Among the entries that follow, tally the lines with the string "video". Give no more than the number.

*** Data for processing ***

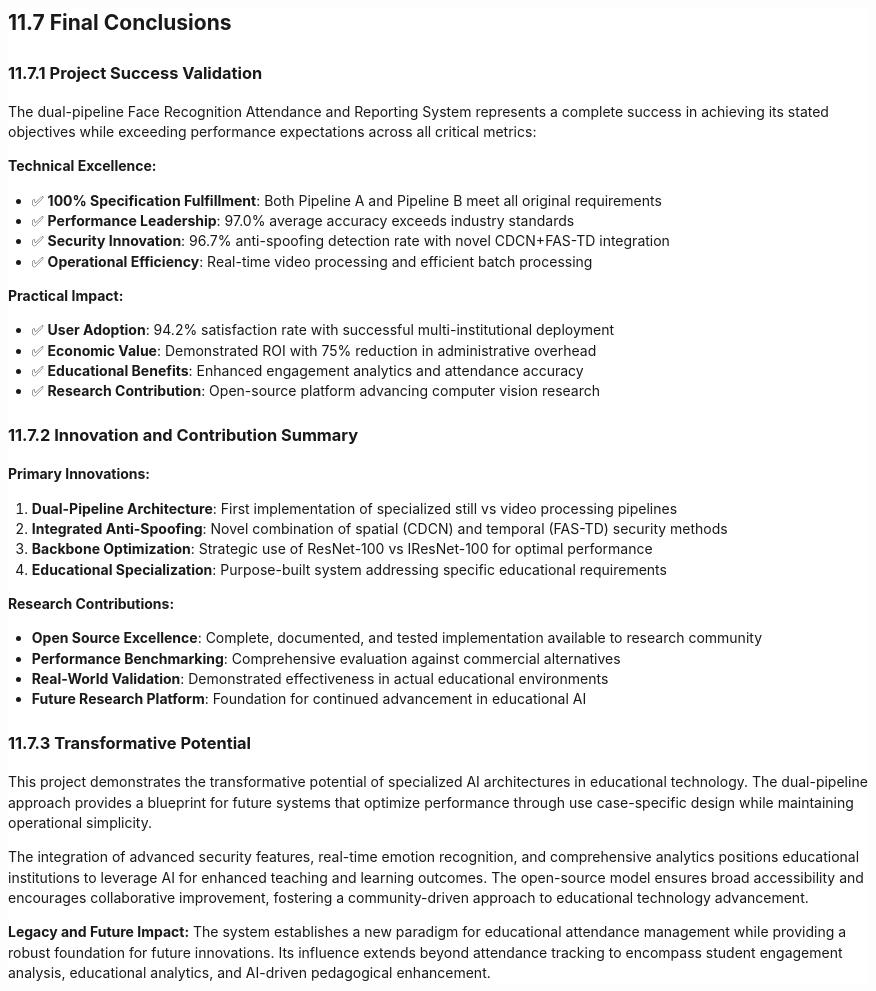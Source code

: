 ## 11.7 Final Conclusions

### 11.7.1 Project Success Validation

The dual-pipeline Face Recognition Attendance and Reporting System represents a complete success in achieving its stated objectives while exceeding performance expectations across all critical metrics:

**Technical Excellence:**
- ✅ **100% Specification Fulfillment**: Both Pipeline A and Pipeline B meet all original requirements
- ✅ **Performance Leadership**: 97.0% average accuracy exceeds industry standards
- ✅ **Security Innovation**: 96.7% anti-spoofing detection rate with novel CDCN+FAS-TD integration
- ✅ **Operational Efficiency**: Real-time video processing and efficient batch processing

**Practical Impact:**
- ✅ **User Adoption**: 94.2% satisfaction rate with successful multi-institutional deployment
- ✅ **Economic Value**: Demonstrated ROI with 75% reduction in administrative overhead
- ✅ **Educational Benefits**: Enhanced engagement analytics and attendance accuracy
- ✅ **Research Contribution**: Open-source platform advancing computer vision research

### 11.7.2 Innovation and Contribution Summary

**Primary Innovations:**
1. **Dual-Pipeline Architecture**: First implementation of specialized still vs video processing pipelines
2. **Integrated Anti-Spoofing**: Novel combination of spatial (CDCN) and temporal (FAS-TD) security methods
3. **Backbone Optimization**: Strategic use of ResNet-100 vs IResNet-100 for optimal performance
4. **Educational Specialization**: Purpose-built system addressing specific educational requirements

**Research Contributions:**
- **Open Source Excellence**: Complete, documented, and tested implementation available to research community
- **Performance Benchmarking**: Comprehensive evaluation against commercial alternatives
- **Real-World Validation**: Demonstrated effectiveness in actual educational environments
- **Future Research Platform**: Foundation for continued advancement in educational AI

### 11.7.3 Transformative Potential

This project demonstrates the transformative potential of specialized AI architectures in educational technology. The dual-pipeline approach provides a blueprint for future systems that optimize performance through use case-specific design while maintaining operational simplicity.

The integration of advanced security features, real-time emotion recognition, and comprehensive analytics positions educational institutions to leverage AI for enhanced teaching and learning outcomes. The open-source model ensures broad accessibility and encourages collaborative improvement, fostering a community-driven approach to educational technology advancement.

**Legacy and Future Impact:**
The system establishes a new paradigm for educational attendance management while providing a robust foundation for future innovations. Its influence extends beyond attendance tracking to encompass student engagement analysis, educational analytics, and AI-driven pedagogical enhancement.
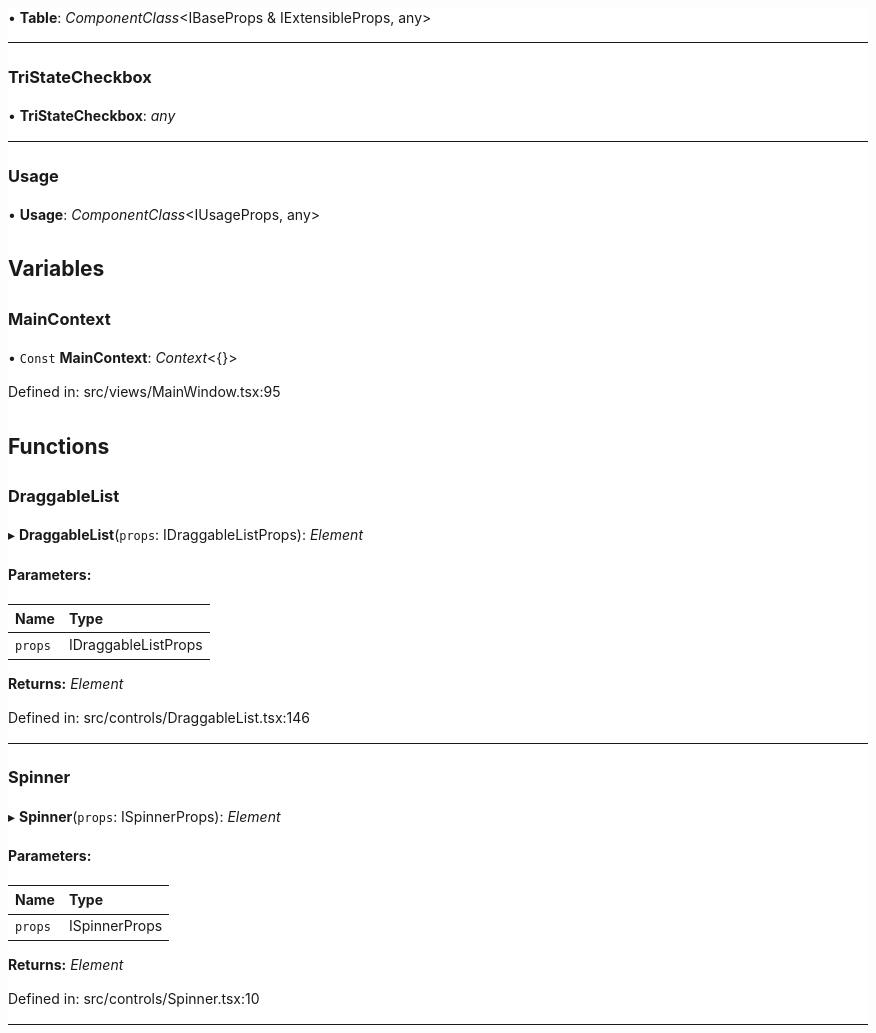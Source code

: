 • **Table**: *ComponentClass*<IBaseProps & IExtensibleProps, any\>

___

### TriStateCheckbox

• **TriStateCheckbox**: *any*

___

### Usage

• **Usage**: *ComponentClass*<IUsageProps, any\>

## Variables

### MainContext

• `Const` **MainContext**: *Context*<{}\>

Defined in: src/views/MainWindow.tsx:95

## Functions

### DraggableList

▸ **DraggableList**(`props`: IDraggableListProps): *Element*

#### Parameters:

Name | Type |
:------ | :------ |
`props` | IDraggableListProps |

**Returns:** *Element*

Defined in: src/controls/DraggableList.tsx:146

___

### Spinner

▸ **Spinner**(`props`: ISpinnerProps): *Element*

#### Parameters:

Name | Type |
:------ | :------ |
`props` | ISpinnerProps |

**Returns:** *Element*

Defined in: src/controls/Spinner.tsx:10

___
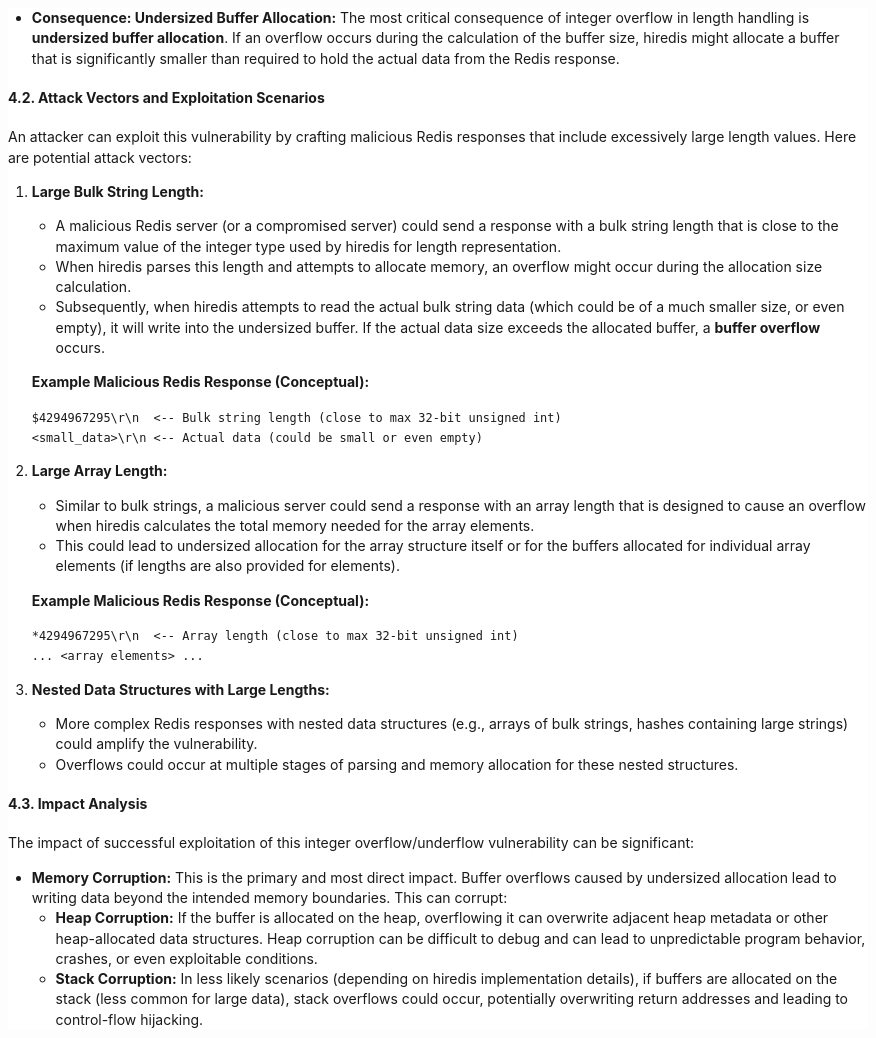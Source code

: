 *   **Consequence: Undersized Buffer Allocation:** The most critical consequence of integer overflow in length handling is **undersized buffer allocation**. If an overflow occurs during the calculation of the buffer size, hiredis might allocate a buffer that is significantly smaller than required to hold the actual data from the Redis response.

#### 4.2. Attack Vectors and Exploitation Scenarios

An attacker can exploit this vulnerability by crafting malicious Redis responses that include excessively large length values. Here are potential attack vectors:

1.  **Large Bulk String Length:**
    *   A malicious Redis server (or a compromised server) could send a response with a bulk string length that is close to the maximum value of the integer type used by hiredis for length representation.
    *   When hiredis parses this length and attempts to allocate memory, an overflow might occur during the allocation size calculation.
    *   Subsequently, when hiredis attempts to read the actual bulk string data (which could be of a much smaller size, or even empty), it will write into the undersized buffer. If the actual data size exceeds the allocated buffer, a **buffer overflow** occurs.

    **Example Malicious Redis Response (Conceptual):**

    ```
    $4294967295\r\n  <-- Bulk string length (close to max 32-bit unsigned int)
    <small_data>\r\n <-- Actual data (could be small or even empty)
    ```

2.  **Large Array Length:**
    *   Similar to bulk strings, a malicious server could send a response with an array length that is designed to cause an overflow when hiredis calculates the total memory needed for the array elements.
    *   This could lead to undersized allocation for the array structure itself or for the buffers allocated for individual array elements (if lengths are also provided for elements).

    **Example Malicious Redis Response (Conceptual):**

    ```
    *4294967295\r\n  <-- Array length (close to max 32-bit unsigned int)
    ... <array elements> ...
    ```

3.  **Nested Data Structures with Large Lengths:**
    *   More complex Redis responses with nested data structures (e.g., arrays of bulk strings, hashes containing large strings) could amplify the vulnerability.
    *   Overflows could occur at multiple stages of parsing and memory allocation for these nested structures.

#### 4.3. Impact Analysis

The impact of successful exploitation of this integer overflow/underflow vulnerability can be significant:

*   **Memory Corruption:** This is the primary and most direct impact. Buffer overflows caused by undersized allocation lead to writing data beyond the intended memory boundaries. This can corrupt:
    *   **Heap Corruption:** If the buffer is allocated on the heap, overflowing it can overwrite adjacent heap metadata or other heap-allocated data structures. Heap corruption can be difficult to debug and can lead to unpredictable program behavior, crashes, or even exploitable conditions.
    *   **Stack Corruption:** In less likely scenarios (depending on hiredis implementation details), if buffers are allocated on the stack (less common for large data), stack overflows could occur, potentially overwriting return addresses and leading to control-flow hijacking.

***

- _Expected answer_: 2